5. Para escrever e falar com eficácia e beleza, seguindo a intuição de Adoniran Barbosa, precisamos saber. Saber saboroso, de quem assimilou (adquiriu similaridade com) aquilo que torna um texto agradável ao leitor e um discurso agradável ao ouvinte.

Uma boa aula de gramática será aquela em que o sujeito não se torna objeto, em que nós não precisamos nos sujeitar aos bons conselhos (e também aos caprichos) da gramática para comunicar, com toda a riqueza expressiva do idioma, nossas idéias e sentimentos.

“Supor” — nas palavras radicais do lingüista (usemos o trema enquanto nos for permitido...) Mike Dillinger — “que descrever palavras e frases ajuda o aluno a se comunicar é como pensar que descrever as partes da bicicleta ajuda a criança a andar de bicicleta. É uma posição insustentável. O ensino da gramática é irrelevante. [4]

Na aula de gramática, os alunos têm de fugir à inércia legalista.

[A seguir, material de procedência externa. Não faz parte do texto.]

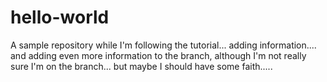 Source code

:# hello-world
A sample repository while I'm following the tutorial...
adding information....
and adding even more information to the branch, although I'm not really sure I'm on the branch... but maybe I should have some faith.....
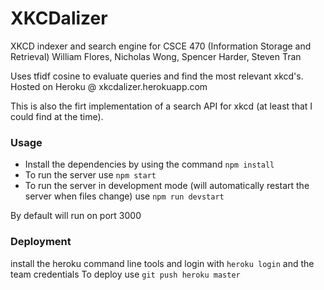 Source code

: # XKCDalizer
XKCD indexer and search engine for CSCE 470 (Information Storage and Retrieval) 
William Flores, Nicholas Wong, Spencer Harder, Steven Tran

Uses tfidf cosine to evaluate queries and find the most relevant xkcd's.
Hosted on Heroku @ xkcdalizer.herokuapp.com

This is also the firt implementation of a search API for xkcd (at least that I could find at the time).


### Usage
* Install the dependencies by using the command `npm install`
* To run the server use `npm start`
* To run the server in development mode (will automatically restart the server when files change) use `npm run devstart`

By default will run on port 3000

### Deployment
install the heroku command line tools and login with `heroku login` and the team credentials
To deploy use `git push heroku master`
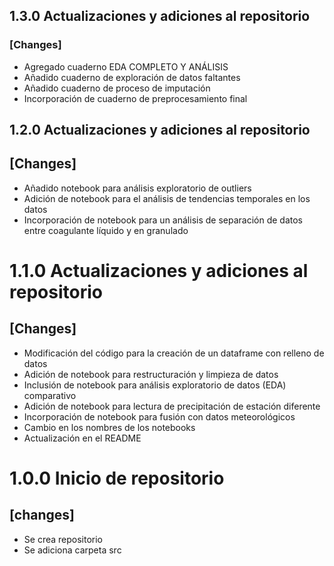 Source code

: ## 1.3.0 Actualizaciones y adiciones al repositorio

### [Changes]

- Agregado cuaderno EDA COMPLETO Y ANÁLISIS
- Añadido cuaderno de exploración de datos faltantes
- Añadido cuaderno de proceso de imputación
- Incorporación de cuaderno de preprocesamiento final

## 1.2.0 Actualizaciones y adiciones al repositorio

## [Changes]

- Añadido notebook para análisis exploratorio de outliers
- Adición de notebook para el análisis de tendencias temporales en los datos
- Incorporación de notebook para un análisis de separación de datos entre coagulante líquido y en granulado

# 1.1.0 Actualizaciones y adiciones al repositorio

## [Changes]

- Modificación del código para la creación de un dataframe con relleno de datos
- Adición de notebook para restructuración y limpieza de datos
- Inclusión de notebook para análisis exploratorio de datos (EDA) comparativo
- Adición de notebook para lectura de precipitación de estación diferente
- Incorporación de notebook para fusión con datos meteorológicos
- Cambio en los nombres de los notebooks
- Actualización en el README

# 1.0.0 Inicio de repositorio

## [changes]

- Se crea repositorio
- Se adiciona carpeta src

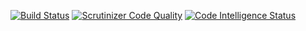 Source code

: [![Build Status](https://scrutinizer-ci.com/g/Chargnn/7vid/badges/build.png?b=master&s=c965d987c7b1f9e0072edad036f31077c49167a7)](https://scrutinizer-ci.com/g/Chargnn/7vid/build-status/master)
[![Scrutinizer Code Quality](https://scrutinizer-ci.com/g/Chargnn/7vid/badges/quality-score.png?b=master&s=ab912159a2737f1a8438154b86a1ef91cd3658c7)](https://scrutinizer-ci.com/g/Chargnn/7vid/?branch=master)
[![Code Intelligence Status](https://scrutinizer-ci.com/g/Chargnn/7vid/badges/code-intelligence.svg?b=master&s=c07f4d3de5029325c19c7b63008ac7d1ebcaa972)](https://scrutinizer-ci.com/code-intelligence)
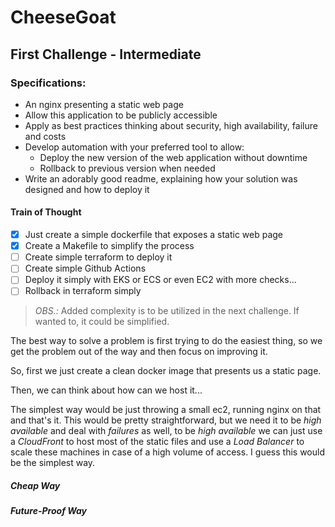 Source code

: # CheeseGoat

## First Challenge - Intermediate
### Specifications:
- An nginx presenting a static web page
- Allow this application to be publicly accessible
- Apply as best practices thinking about security, high availability, failure and costs
- Develop automation with your preferred tool to allow:
    - Deploy the new version of the web application without downtime
    - Rollback to previous version when needed
- Write an adorably good readme, explaining how your solution was designed and how to deploy it

#### Train of Thought
- [x] Just create a simple dockerfile that exposes a static web page 
- [x] Create a Makefile to simplify the process
- [ ] Create simple terraform to deploy it 
- [ ] Create simple Github Actions
- [ ] Deploy it simply with EKS or ECS or even EC2 with more checks...
- [ ] Rollback in terraform simply
> _OBS.:_ Added complexity is to be utilized in the next challenge. If wanted to, it could be simplified.

The best way to solve a problem is first trying to do the easiest thing, so we
get the problem out of the way and then focus on improving it.

So, first we just create a clean docker image that presents us a static page.

Then, we can think about how can we host it...

The simplest way would be just throwing a small ec2, running nginx on that and that's it. This would be pretty straightforward, but we need it to be _high 
available_ and deal with _failures_ as well, to be _high available_ we can just
use a _CloudFront_ to host most of the static files and use a _Load Balancer_ to 
scale these machines in case of a high volume of access. I guess this would be 
the simplest way.

##### Cheap Way

##### Future-Proof Way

Seja em velocípedes, bicicletas, carros ou carretas, percorrendo os caminhos e atalhos do idioma, caindo e levantando, brincando e aprendendo, devem se tornar, com a ajuda de todos os professores (mesmo os que não são professores de Língua Portuguesa, Redação ou Comunicação e Expressão), conforme o discurso típico dos PCN, escritores e leitores capazes de compreender e utilizar a linguagem com diversas finalidades, motivados a continuar a aprender e investir na sua própria educação.



[1] Antoine de Saint-Exupéry, O pequeno príncipe, São Paulo, Círculo do Livro, s/d., págs. 37-8.

[2] Inculta & bela, São Paulo, Publifolha, 1999.

[3] Em: http://www1.uol.com.br/vestibuol/pasquale/pas2110.htm (acessado em 8 de março de 2004).

[4] O ensino gramatical: uma autópsia. Em: SEMANA DE ESTUDOS DE LÍNGUA PORTUGUESA, I, 1993. Belo Horizonte, Departamento de Letras Vernáculas, Faculdade de Letras da UFMG, 1995, v. I, pág. 38.